O ministro da Integração e do Desenvolvimento Regional, Waldez Góes, declarou nesta quinta-feira (26) que o foco principal das equipes da Defesa Civil em Minas Gerais é o resgate de vítimas e o auxílio a desabrigados e desalojados pelas enchentes na Zona da Mata mineira.

Ações de resposta e reconstrução

Além do atendimento imediato às vítimas, o governo federal está atuando no restabelecimento de serviços essenciais, mobilidade urbana, limpeza e reconstrução das cidades afetadas.

“A resposta ao desastre agora é assistir as pessoas, fazer a procura de desaparecidos, salvamento, cuidar de pessoas desabrigadas, desalojadas, trabalhar para o restabelecimento dos serviços públicos e a partir daí a reconstrução dos prejuízos causados”, explicou o ministro em entrevista ao Voz do Brasil.

Balanço da tragédia e recursos liberados

Até o momento, as enchentes causaram 59 mortes em Juiz de Fora, Ubá e Matias Barbosa. As buscas por desaparecidos concentram-se em oito frentes de atuação, sendo seis em Juiz de Fora e duas em Ubá.

A Defesa Civil Nacional já reconheceu o estado de calamidade pública em Juiz de Fora e, de forma sumária, em Ubá e Matias Barbosa. O governo federal liberou mais de R$ 3 milhões para o atendimento emergencial e a reconstrução dos municípios.
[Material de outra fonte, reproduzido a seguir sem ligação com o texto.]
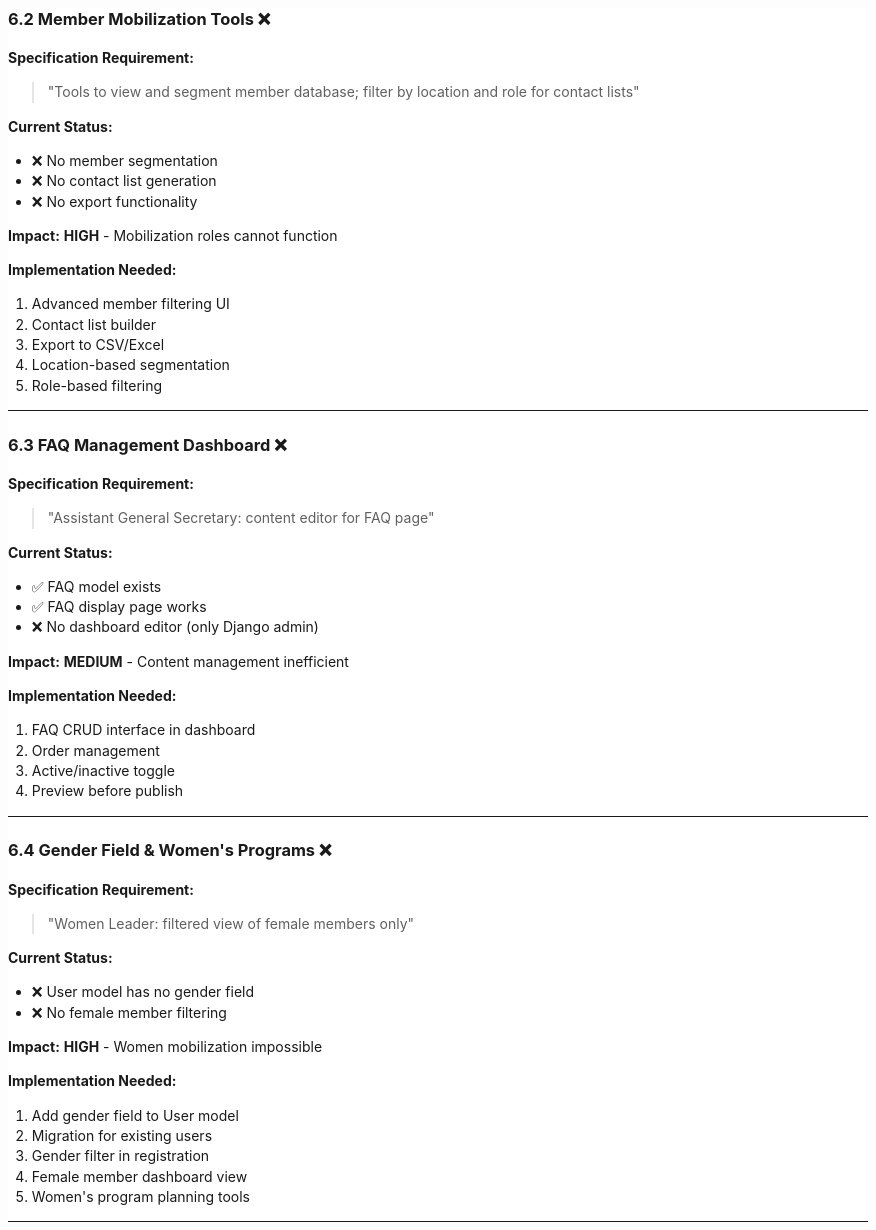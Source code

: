 
### 6.2 Member Mobilization Tools ❌
**Specification Requirement:**
> "Tools to view and segment member database; filter by location and role for contact lists"

**Current Status:**
- ❌ No member segmentation
- ❌ No contact list generation
- ❌ No export functionality

**Impact:** **HIGH** - Mobilization roles cannot function

**Implementation Needed:**
1. Advanced member filtering UI
2. Contact list builder
3. Export to CSV/Excel
4. Location-based segmentation
5. Role-based filtering

---

### 6.3 FAQ Management Dashboard ❌
**Specification Requirement:**
> "Assistant General Secretary: content editor for FAQ page"

**Current Status:**
- ✅ FAQ model exists
- ✅ FAQ display page works
- ❌ No dashboard editor (only Django admin)

**Impact:** **MEDIUM** - Content management inefficient

**Implementation Needed:**
1. FAQ CRUD interface in dashboard
2. Order management
3. Active/inactive toggle
4. Preview before publish

---

### 6.4 Gender Field & Women's Programs ❌
**Specification Requirement:**
> "Women Leader: filtered view of female members only"

**Current Status:**
- ❌ User model has no gender field
- ❌ No female member filtering

**Impact:** **HIGH** - Women mobilization impossible

**Implementation Needed:**
1. Add gender field to User model
2. Migration for existing users
3. Gender filter in registration
4. Female member dashboard view
5. Women's program planning tools

---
Compromisso com a recuperação

Waldez Góes lamentou as perdas de vidas e reiterou o compromisso do governo em apoiar os municípios para restabelecerem os serviços essenciais.

“A única coisa que a gente não pode fazer é devolver a vida das pessoas, por isso nós vamos atuar fortemente fazendo as buscas e até ter tudo resolvido, com as pontes reconstruídas, estradas, comunicação restabelecida, energia e tudo que for necessário”, acrescentou o ministro.